Here again, there is no single answer as to how the system will behave. The key is to bias the situation as much as possible to avoid the thread being switched from a core, and the use of thread affinity (to avoid the thread being moved to another core) and CPU isolation (to avoid another process/thread contending with the thread) can be very effective in this case1. Careful use of affinity, isolation, and short sleep periods can result in responsive, low-jitter environments, which use considerably fewer CPU resources compared with busy waiting.

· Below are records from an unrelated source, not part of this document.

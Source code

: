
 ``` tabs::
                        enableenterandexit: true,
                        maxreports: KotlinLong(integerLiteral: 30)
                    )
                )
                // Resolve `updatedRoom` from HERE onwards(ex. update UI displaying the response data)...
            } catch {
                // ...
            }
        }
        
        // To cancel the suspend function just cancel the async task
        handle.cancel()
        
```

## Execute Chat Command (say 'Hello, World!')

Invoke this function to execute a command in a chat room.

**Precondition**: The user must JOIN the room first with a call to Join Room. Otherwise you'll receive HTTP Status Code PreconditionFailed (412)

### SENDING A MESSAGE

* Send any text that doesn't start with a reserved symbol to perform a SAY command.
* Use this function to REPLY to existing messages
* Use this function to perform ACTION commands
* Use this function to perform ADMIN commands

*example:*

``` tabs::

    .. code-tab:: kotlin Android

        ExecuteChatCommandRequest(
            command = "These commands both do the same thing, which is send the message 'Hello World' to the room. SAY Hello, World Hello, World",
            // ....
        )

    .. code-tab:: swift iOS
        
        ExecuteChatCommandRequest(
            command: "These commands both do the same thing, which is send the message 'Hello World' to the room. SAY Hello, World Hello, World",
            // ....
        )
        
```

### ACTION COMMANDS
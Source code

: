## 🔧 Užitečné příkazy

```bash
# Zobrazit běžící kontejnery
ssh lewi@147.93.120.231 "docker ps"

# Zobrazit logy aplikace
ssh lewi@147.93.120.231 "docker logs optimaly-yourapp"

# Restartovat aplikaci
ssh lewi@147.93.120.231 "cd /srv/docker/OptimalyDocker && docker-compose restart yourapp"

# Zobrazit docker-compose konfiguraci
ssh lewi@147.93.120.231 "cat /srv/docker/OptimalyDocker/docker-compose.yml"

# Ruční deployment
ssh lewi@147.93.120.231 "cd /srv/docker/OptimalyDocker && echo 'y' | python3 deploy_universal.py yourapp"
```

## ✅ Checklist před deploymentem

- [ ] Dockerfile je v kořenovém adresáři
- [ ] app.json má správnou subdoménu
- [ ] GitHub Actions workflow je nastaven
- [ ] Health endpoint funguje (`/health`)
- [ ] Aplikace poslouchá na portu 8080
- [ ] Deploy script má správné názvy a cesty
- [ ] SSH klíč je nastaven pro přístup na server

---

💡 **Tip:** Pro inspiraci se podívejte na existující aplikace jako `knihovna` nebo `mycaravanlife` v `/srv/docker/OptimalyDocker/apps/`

1 Other options include running with real-time priorities, however we want to keep the focus of this document on standard setups as much as possible
What are Pausers?
Chronicle’s Pausers provide a sliding scale of behaviours between the above extremes of Signal/Notification, Fixed Sleep, and Busy Waiting, by using an intelligent back-off strategy which enables a more nuanced control to better balance low latency and resource utilisation.
The general strategy is to busy-wait for a short period before incrementally backing off to longer and longer pauses (consuming decreasing amounts of CPU) when there is no work to be done. Different strategies (Pauser Modes) are available depending on the task, with the canonical way of using a Pauser being:
while (running) { if (pollForWork()) // pollForWork returns true if work was done pauser.reset(); // minimal or no pause path else pauser.pause(); // incrementally back off }
Pauser Modes
This table illustrates several different Pauser modes, as well as the benefits and downsides to using each of them.
Table 1. Pauser Modes
Chronicle Pausers allow for optimising the CPU load for a given level of responsiveness and latency. This trade-off can be configured with high accuracy, without needing to make significant changes to your application code. For instance, if you realise that a particular thread needs to be more responsive, you can change its Pauser from a back-off Pauser to a busy Pauser and vice versa.
Of note, the Busy Pauser used for lowest latency internally uses busy waiting, and as such will consume 100% of one core. It is therefore important to ensure Busy Pausers do not contend for the same core, and CPU affinity and isolation should be considered when using Busy Pausers to control this aspect. More information about CPU isolation and its benefits in event loops can be found here.
Performance of Pauser Modes
The graph below plots the time waiting for an event (x-axis) against the pause/response time for a selection of Pausers.
The Busy, TimedBusy, Yielding and Millis Pausers show flat response times regardless of how long the thread waits to receive an event, but with varying response times due to the different yielding strategies vs CPU usage. In many cases TimedBusy in particular provides an excellent compromise between low latency and CPU usage.
The Sleepy and Balanced strategies show step changes and steady growth in response times reflecting the incremental back-off the longer the thread waits to receive an event.
Figure 1. Pauser Mode Performance
Conclusion
This article explored the use of Chronicle’s Pausers and how they are used to build responsive, low-latency, low-jitter applications with relatively low CPU utilisation. This in turn helps maximise hardware utilisation, while also reducing power consumption, helping reduce costs to your organisation.